Keep to one stretch of the data below, the lines from the one with "GWF & GNC & GNCDATA & yes \\" up to and including the one with "One of the goals", and return that stretch exactly.

=== Begin Enclosure ===

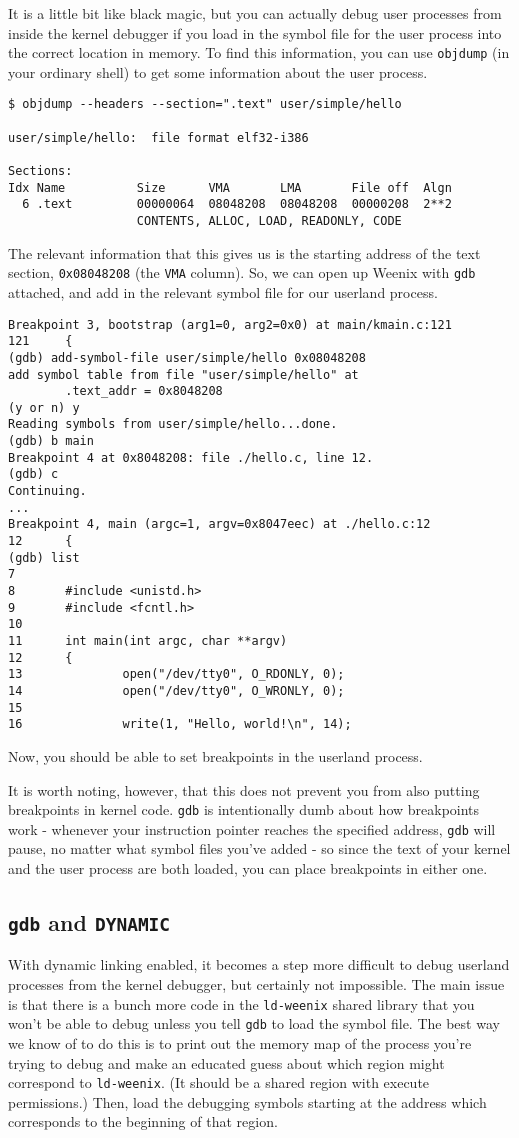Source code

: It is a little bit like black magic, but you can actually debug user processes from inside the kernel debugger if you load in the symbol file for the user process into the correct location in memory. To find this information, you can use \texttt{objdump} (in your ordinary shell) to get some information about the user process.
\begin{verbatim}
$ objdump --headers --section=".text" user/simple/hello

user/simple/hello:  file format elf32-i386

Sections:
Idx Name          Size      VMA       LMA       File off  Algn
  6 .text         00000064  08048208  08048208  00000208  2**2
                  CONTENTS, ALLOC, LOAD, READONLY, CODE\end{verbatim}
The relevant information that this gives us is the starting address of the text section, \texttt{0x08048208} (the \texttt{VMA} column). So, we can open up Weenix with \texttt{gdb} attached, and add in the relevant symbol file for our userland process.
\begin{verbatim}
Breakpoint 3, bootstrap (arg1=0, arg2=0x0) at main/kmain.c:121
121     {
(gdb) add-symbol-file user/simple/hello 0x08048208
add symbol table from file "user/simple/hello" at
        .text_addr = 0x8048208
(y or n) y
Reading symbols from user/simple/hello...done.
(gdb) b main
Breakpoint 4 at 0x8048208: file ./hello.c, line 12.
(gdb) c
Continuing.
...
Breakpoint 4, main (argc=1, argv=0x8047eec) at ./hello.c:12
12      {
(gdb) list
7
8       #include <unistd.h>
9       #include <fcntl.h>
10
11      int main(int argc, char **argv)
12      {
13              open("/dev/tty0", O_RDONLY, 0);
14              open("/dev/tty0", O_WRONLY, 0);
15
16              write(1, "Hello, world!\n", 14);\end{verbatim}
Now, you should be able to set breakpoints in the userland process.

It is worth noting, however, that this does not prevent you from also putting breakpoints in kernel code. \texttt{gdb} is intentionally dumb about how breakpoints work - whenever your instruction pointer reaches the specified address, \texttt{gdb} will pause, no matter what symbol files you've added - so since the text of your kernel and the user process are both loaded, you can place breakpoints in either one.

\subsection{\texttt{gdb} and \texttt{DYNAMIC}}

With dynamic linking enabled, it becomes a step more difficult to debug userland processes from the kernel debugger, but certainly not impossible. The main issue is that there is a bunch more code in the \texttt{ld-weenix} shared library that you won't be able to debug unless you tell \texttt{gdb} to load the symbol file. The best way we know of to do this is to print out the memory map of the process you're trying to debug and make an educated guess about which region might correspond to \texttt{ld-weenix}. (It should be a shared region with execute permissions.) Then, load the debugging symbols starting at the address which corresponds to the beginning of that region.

=== End Enclosure ===
=== Begin Enclosure ===

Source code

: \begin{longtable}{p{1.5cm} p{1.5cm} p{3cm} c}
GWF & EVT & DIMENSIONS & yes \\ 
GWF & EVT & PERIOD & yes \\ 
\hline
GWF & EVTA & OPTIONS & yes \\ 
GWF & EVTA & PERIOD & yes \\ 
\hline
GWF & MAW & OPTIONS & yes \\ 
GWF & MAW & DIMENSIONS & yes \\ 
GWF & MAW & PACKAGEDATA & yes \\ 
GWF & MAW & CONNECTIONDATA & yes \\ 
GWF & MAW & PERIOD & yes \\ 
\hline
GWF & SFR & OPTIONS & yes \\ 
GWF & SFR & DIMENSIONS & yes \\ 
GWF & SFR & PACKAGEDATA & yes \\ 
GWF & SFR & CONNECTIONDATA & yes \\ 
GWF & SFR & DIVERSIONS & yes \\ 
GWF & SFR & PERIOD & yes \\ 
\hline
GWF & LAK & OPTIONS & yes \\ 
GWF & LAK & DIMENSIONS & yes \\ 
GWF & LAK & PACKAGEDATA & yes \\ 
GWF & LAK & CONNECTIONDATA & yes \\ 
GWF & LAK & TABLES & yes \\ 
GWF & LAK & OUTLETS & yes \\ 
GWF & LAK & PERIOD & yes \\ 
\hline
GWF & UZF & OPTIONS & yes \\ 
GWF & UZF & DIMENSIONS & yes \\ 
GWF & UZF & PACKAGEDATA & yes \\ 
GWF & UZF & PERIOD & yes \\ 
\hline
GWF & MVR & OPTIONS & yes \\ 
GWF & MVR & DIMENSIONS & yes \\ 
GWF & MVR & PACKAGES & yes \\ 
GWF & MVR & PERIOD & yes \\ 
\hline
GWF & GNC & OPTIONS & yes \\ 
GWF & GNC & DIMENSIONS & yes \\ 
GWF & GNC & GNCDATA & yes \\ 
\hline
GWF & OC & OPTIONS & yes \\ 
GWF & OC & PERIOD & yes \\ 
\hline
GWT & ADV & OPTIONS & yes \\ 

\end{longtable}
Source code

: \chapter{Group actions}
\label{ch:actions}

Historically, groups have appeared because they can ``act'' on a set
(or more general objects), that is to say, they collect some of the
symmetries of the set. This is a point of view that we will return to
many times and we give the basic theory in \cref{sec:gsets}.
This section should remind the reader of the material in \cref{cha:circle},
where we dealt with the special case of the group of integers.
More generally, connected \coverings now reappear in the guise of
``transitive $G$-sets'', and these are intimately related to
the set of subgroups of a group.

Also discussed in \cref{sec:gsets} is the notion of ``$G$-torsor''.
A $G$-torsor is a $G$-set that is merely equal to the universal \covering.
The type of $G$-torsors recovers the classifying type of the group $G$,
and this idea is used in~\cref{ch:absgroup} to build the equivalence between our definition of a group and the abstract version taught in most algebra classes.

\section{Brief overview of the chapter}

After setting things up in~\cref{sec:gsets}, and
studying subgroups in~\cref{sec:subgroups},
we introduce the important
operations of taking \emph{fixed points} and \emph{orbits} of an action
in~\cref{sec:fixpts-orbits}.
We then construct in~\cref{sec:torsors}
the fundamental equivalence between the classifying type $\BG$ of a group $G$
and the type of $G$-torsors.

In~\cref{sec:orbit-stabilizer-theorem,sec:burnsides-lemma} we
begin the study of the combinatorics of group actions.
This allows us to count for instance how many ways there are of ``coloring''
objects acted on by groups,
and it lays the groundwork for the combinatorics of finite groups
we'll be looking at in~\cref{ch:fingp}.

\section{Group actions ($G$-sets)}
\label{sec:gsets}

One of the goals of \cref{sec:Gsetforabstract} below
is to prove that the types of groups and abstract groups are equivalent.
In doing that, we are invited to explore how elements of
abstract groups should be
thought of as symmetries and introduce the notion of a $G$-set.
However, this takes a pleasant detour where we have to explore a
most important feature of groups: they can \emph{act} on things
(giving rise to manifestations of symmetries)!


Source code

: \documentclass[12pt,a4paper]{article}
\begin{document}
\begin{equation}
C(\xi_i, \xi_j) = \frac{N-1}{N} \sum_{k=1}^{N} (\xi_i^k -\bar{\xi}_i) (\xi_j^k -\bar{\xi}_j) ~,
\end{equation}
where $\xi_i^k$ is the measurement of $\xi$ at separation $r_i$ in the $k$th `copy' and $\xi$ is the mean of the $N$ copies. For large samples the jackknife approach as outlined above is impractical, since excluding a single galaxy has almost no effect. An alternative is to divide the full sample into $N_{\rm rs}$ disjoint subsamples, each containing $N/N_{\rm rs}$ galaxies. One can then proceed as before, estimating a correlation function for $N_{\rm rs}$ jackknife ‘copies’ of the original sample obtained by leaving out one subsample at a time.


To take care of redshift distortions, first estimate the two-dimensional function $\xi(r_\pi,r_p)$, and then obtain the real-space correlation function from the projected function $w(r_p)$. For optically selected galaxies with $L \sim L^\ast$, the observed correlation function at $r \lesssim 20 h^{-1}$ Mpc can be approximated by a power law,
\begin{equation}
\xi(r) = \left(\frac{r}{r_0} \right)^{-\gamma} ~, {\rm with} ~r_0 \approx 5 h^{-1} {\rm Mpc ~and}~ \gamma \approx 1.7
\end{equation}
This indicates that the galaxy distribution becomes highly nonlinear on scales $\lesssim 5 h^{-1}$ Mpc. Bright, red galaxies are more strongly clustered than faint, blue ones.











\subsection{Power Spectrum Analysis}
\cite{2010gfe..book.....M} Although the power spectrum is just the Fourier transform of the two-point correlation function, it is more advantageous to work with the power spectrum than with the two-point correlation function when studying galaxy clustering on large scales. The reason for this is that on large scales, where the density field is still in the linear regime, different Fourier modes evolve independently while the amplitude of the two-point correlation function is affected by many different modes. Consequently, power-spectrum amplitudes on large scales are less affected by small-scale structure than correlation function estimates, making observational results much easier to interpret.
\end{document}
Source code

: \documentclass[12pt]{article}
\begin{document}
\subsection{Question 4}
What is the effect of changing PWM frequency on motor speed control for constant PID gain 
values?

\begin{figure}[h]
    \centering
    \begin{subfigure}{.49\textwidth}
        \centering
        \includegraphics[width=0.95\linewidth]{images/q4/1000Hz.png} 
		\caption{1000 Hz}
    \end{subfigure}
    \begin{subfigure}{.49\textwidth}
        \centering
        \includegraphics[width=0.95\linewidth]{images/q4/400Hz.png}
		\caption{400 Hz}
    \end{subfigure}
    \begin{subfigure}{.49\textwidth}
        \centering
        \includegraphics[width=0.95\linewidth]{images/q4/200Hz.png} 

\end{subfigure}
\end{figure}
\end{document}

=== End Enclosure ===

YOUR RESPONSE>
GWF & GNC & GNCDATA & yes \\ 
\hline
GWF & OC & OPTIONS & yes \\ 
GWF & OC & PERIOD & yes \\ 
\hline
GWT & ADV & OPTIONS & yes \\ 

\end{longtable}
Source code

: \chapter{Group actions}
\label{ch:actions}

Historically, groups have appeared because they can ``act'' on a set
(or more general objects), that is to say, they collect some of the
symmetries of the set. This is a point of view that we will return to
many times and we give the basic theory in \cref{sec:gsets}.
This section should remind the reader of the material in \cref{cha:circle},
where we dealt with the special case of the group of integers.
More generally, connected \coverings now reappear in the guise of
``transitive $G$-sets'', and these are intimately related to
the set of subgroups of a group.

Also discussed in \cref{sec:gsets} is the notion of ``$G$-torsor''.
A $G$-torsor is a $G$-set that is merely equal to the universal \covering.
The type of $G$-torsors recovers the classifying type of the group $G$,
and this idea is used in~\cref{ch:absgroup} to build the equivalence between our definition of a group and the abstract version taught in most algebra classes.

\section{Brief overview of the chapter}

After setting things up in~\cref{sec:gsets}, and
studying subgroups in~\cref{sec:subgroups},
we introduce the important
operations of taking \emph{fixed points} and \emph{orbits} of an action
in~\cref{sec:fixpts-orbits}.
We then construct in~\cref{sec:torsors}
the fundamental equivalence between the classifying type $\BG$ of a group $G$
and the type of $G$-torsors.

In~\cref{sec:orbit-stabilizer-theorem,sec:burnsides-lemma} we
begin the study of the combinatorics of group actions.
This allows us to count for instance how many ways there are of ``coloring''
objects acted on by groups,
and it lays the groundwork for the combinatorics of finite groups
we'll be looking at in~\cref{ch:fingp}.

\section{Group actions ($G$-sets)}
\label{sec:gsets}

One of the goals of \cref{sec:Gsetforabstract} below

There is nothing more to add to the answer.